Teardown reveals Chevy Volt's electronic secrets

Rick DeMeis, Contributing Editor - May 10, 2012

Engineers sometimes get assignments that are not only challenging learning experiences but also just plain fun. That scenario happened when John Scott-Thomas, UBM TechInsights’ product-marketing manager, and Al Steier, Munro & Associates’ senior associate and “design prophet,” recently took apart a Chevy Volt plug-in hybrid car to see what makes it tick, whir, and hum—and how its designers put together all of the technology in the car. Over the three days it took to creatively disassemble the Volt, they learned many things about the vehicle (see sidebar “Anatomy of an automotive teardown” and references 1 and 2 on page 3 of this article).

Battery pack
The 288-cell Volt lithium-ion battery pack comprises four modules in a T shape that fits below the rear seat and in the “tunnel” between the front seats. Bus bars connect the four modules, and a service-disconnect bar connects to the pack contacts (Figure 1). The pack physically divides into plastic-encased slices, or blades, each of which includes two cells. A cooling fin carrying five channels of coolant separates the two cells. Electrically, groups of three cells connect in parallel, and 96 of these groups are in series so that the 288 cells produce 360V with a capacity of 16 kWhr. To prolong battery life, the battery never fully charges or discharges, so it uses only the “middle” 9.4 kWhr of battery energy.

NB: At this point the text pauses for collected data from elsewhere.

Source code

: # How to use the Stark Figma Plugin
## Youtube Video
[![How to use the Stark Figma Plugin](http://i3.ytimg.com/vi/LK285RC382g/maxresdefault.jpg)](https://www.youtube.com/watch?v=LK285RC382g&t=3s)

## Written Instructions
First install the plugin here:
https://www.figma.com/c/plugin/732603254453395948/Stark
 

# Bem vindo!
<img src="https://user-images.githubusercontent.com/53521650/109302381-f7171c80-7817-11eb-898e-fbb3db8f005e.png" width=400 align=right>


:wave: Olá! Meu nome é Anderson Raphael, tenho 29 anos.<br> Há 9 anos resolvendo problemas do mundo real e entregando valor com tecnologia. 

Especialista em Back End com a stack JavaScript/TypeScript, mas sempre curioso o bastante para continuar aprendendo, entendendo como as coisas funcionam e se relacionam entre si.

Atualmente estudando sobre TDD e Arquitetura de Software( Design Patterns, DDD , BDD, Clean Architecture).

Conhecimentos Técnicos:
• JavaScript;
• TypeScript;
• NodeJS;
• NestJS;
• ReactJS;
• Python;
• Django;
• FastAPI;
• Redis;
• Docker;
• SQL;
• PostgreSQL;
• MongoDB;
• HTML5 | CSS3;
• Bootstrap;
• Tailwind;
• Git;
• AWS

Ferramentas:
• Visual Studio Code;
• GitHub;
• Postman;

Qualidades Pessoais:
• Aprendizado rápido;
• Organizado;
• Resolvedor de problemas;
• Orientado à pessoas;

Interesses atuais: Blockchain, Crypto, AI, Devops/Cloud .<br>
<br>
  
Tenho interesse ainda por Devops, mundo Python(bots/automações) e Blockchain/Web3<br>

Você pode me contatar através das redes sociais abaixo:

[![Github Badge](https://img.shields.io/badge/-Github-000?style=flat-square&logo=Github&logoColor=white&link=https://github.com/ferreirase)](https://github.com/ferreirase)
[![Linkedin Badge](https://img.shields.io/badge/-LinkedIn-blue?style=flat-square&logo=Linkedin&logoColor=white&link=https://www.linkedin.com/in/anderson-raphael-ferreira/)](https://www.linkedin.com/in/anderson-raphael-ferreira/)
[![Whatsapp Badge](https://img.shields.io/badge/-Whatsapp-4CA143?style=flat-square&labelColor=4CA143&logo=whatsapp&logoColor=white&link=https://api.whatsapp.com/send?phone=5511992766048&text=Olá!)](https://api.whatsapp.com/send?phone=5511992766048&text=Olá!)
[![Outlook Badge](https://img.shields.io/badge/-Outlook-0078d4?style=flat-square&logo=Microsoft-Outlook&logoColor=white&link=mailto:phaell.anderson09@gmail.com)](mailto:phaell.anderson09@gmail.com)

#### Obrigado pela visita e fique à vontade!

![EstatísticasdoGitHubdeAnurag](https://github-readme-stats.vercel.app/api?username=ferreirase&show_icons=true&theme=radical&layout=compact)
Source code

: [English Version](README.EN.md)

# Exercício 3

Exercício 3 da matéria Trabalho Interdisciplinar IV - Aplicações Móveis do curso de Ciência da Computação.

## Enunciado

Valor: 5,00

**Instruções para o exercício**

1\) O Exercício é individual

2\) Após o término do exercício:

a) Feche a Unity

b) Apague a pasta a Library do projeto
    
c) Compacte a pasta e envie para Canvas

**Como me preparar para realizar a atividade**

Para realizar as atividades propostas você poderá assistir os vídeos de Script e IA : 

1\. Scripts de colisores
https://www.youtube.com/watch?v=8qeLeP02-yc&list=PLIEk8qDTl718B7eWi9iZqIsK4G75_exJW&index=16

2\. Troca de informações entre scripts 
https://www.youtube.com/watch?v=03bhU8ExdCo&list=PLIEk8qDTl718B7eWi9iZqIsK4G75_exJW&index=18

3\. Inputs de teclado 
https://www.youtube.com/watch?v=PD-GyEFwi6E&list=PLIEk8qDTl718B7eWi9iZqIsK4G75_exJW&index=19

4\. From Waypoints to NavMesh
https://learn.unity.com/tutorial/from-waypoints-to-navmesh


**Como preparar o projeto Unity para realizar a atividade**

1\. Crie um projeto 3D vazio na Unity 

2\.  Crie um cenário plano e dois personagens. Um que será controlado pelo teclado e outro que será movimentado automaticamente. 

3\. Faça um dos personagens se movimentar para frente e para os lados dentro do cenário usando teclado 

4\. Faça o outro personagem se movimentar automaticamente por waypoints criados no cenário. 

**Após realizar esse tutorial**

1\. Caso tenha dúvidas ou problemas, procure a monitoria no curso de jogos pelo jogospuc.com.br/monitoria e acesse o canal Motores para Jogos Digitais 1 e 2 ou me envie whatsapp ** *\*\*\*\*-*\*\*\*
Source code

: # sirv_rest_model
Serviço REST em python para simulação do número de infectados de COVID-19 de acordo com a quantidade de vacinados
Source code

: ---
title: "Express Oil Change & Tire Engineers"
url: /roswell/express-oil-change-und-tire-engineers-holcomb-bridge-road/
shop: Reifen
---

Teardown reveals Chevy Volt’s electronic secrets figure 1

LG Chem manufactures the battery, which uses lithium-manganese-spinel chemistry, but GM has licensed battery cobalt chemistry from the US Argonne National Lab, indicating that a switch to a nickel-manganese-cobalt battery could be in the offing. The battery-cooling-fluid circuit is one of four in the Volt, each with its own controller and radiator module. The other three loops are for the internal combustion engine, the two electric motor/generator inverters, and the power-line plug-in charger’s power converter.

When the battery is operating at lower than the optimum operating temperature, the fluid heats the battery to operating conditions and then cools it to avoid overtemperature. Even if the car is not operating, the control electronics activate the coolant loop to avoid overheating the battery during hot weather or overcooling in cold weather. Thus, keeping the Volt on its external charger when the car is not in use avoids draining the battery under such conditions.

The battery-pack coolant loop connects using hose clamps, indicating that the car is a limited-production vehicle. Higher production volumes would allow use of brazed joints. The bolts clamping together the pack each have three inspectors’ paint marks, showing that the assembly is carefully inspected to ensure quality and function for this $8000 component that is at the heart of the Volt.